■ **Task objective**:
What is needed is an exact copy of the lines in the listing below, from the one with "storage spaces direct.</span></span>" up to and including the one with "hello storage pool.</span></span>", with no other lines.

■ **Data records**:
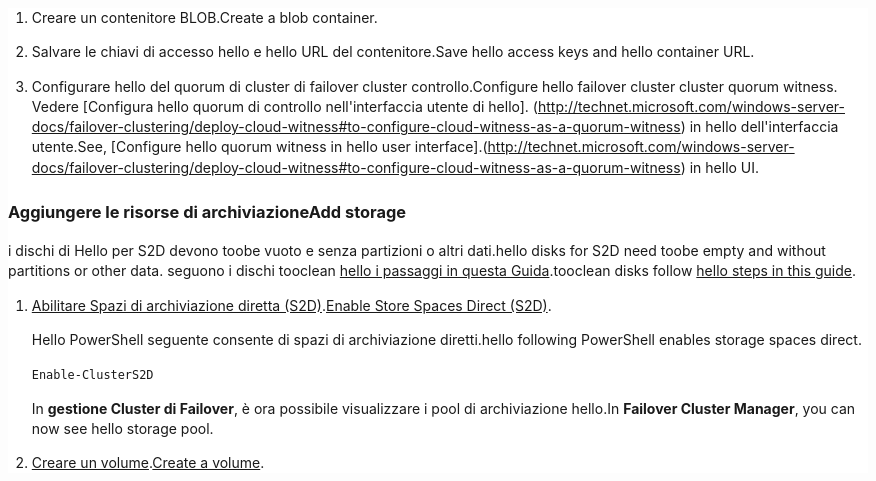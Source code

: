 1. <span data-ttu-id="4a6f4-287">Creare un contenitore BLOB.</span><span class="sxs-lookup"><span data-stu-id="4a6f4-287">Create a blob container.</span></span>

1. <span data-ttu-id="4a6f4-288">Salvare le chiavi di accesso hello e hello URL del contenitore.</span><span class="sxs-lookup"><span data-stu-id="4a6f4-288">Save hello access keys and hello container URL.</span></span>

1. <span data-ttu-id="4a6f4-289">Configurare hello del quorum di cluster di failover cluster controllo.</span><span class="sxs-lookup"><span data-stu-id="4a6f4-289">Configure hello failover cluster cluster quorum witness.</span></span> <span data-ttu-id="4a6f4-290">Vedere [Configura hello quorum di controllo nell'interfaccia utente di hello]. (http://technet.microsoft.com/windows-server-docs/failover-clustering/deploy-cloud-witness#to-configure-cloud-witness-as-a-quorum-witness) in hello dell'interfaccia utente.</span><span class="sxs-lookup"><span data-stu-id="4a6f4-290">See, [Configure hello quorum witness in hello user interface].(http://technet.microsoft.com/windows-server-docs/failover-clustering/deploy-cloud-witness#to-configure-cloud-witness-as-a-quorum-witness) in hello UI.</span></span>

### <a name="add-storage"></a><span data-ttu-id="4a6f4-291">Aggiungere le risorse di archiviazione</span><span class="sxs-lookup"><span data-stu-id="4a6f4-291">Add storage</span></span>

<span data-ttu-id="4a6f4-292">i dischi di Hello per S2D devono toobe vuoto e senza partizioni o altri dati.</span><span class="sxs-lookup"><span data-stu-id="4a6f4-292">hello disks for S2D need toobe empty and without partitions or other data.</span></span> <span data-ttu-id="4a6f4-293">seguono i dischi tooclean [hello i passaggi in questa Guida](http://technet.microsoft.com/windows-server-docs/storage/storage-spaces/hyper-converged-solution-using-storage-spaces-direct#step-34-clean-disks).</span><span class="sxs-lookup"><span data-stu-id="4a6f4-293">tooclean disks follow [hello steps in this guide](http://technet.microsoft.com/windows-server-docs/storage/storage-spaces/hyper-converged-solution-using-storage-spaces-direct#step-34-clean-disks).</span></span>

1. <span data-ttu-id="4a6f4-294">[Abilitare Spazi di archiviazione diretta \(S2D\)](http://technet.microsoft.com/windows-server-docs/storage/storage-spaces/hyper-converged-solution-using-storage-spaces-direct#step-35-enable-storage-spaces-direct).</span><span class="sxs-lookup"><span data-stu-id="4a6f4-294">[Enable Store Spaces Direct \(S2D\)](http://technet.microsoft.com/windows-server-docs/storage/storage-spaces/hyper-converged-solution-using-storage-spaces-direct#step-35-enable-storage-spaces-direct).</span></span>

   <span data-ttu-id="4a6f4-295">Hello PowerShell seguente consente di spazi di archiviazione diretti.</span><span class="sxs-lookup"><span data-stu-id="4a6f4-295">hello following PowerShell enables storage spaces direct.</span></span>  

   ```PowerShell
   Enable-ClusterS2D
   ```

   <span data-ttu-id="4a6f4-296">In **gestione Cluster di Failover**, è ora possibile visualizzare i pool di archiviazione hello.</span><span class="sxs-lookup"><span data-stu-id="4a6f4-296">In **Failover Cluster Manager**, you can now see hello storage pool.</span></span>

1. <span data-ttu-id="4a6f4-297">[Creare un volume](http://technet.microsoft.com/windows-server-docs/storage/storage-spaces/hyper-converged-solution-using-storage-spaces-direct#step-36-create-volumes).</span><span class="sxs-lookup"><span data-stu-id="4a6f4-297">[Create a volume](http://technet.microsoft.com/windows-server-docs/storage/storage-spaces/hyper-converged-solution-using-storage-spaces-direct#step-36-create-volumes).</span></span>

■ **Exercise answer**:
   <span data-ttu-id="4a6f4-295">Hello PowerShell seguente consente di spazi di archiviazione diretti.</span><span class="sxs-lookup"><span data-stu-id="4a6f4-295">hello following PowerShell enables storage spaces direct.</span></span>  

   ```PowerShell
   Enable-ClusterS2D
   ```

   <span data-ttu-id="4a6f4-296">In **gestione Cluster di Failover**, è ora possibile visualizzare i pool di archiviazione hello.</span><span class="sxs-lookup"><span data-stu-id="4a6f4-296">In **Failover Cluster Manager**, you can now see hello storage pool.</span></span>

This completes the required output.